*** DATA EXCERPTS ***
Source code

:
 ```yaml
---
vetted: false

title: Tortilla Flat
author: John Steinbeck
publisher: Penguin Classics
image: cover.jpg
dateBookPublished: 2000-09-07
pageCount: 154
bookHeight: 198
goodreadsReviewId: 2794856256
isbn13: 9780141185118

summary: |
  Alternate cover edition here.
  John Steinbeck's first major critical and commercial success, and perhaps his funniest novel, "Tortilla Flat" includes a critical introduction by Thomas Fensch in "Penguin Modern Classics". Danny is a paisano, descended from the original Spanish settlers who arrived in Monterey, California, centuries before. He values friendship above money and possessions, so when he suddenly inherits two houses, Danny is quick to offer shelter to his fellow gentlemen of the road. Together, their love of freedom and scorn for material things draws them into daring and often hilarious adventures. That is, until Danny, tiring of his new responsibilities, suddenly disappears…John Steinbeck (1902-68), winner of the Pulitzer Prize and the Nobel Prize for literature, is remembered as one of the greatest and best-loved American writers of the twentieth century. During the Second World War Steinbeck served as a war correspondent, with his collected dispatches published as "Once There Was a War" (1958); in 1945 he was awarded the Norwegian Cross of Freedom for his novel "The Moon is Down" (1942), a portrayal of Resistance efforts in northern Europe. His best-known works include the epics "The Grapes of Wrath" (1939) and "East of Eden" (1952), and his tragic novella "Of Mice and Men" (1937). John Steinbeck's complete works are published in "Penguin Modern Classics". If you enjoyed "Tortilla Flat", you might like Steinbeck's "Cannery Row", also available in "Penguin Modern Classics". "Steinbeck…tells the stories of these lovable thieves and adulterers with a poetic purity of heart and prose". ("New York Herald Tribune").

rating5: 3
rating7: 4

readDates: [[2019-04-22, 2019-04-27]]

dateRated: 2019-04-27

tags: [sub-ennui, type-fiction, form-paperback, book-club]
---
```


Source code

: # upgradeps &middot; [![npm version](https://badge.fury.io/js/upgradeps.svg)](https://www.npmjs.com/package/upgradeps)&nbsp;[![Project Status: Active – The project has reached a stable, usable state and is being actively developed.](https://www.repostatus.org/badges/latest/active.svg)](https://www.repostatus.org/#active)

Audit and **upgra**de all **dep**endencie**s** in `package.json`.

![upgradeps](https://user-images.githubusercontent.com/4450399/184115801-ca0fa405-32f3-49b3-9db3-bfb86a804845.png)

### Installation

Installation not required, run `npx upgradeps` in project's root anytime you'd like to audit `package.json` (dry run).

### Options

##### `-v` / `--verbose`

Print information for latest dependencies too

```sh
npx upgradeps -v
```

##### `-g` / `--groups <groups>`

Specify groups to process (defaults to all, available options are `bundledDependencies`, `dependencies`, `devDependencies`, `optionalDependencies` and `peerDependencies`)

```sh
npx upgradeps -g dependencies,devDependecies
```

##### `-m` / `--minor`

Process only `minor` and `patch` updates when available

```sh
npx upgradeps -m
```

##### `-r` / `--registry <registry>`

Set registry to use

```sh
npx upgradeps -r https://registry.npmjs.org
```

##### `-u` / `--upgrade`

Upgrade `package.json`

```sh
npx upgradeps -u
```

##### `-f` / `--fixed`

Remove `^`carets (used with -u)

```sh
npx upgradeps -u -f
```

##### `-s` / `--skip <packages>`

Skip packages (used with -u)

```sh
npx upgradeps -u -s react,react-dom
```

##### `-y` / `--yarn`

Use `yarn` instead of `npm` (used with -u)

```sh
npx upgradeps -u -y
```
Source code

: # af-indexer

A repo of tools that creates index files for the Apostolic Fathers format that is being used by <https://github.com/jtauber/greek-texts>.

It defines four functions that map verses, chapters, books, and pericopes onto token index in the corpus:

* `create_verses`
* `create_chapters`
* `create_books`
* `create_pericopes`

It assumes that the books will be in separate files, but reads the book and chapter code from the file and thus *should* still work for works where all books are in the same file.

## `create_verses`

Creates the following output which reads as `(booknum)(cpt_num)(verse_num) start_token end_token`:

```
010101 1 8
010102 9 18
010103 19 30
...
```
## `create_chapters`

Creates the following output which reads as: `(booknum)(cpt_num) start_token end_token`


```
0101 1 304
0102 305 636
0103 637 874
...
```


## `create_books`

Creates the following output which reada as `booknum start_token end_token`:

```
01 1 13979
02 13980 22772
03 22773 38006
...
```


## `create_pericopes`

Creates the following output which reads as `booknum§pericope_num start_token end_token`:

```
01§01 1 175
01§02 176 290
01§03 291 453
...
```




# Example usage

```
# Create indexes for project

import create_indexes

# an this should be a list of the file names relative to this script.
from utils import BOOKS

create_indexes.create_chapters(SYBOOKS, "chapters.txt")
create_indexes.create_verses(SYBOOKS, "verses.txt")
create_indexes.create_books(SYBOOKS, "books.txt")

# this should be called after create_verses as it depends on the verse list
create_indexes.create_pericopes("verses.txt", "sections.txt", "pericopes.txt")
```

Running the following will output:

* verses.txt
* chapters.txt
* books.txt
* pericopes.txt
*** End of DATA EXCERPTS ***
**TASK OBJECTIVE**:
Report each line of the material above where the word "latest" appears.

**COMPLETED TASK**:
: # upgradeps &middot; [![npm version](https://badge.fury.io/js/upgradeps.svg)](https://www.npmjs.com/package/upgradeps)&nbsp;[![Project Status: Active – The project has reached a stable, usable state and is being actively developed.](https://www.repostatus.org/badges/latest/active.svg)](https://www.repostatus.org/#active)
Print information for latest dependencies too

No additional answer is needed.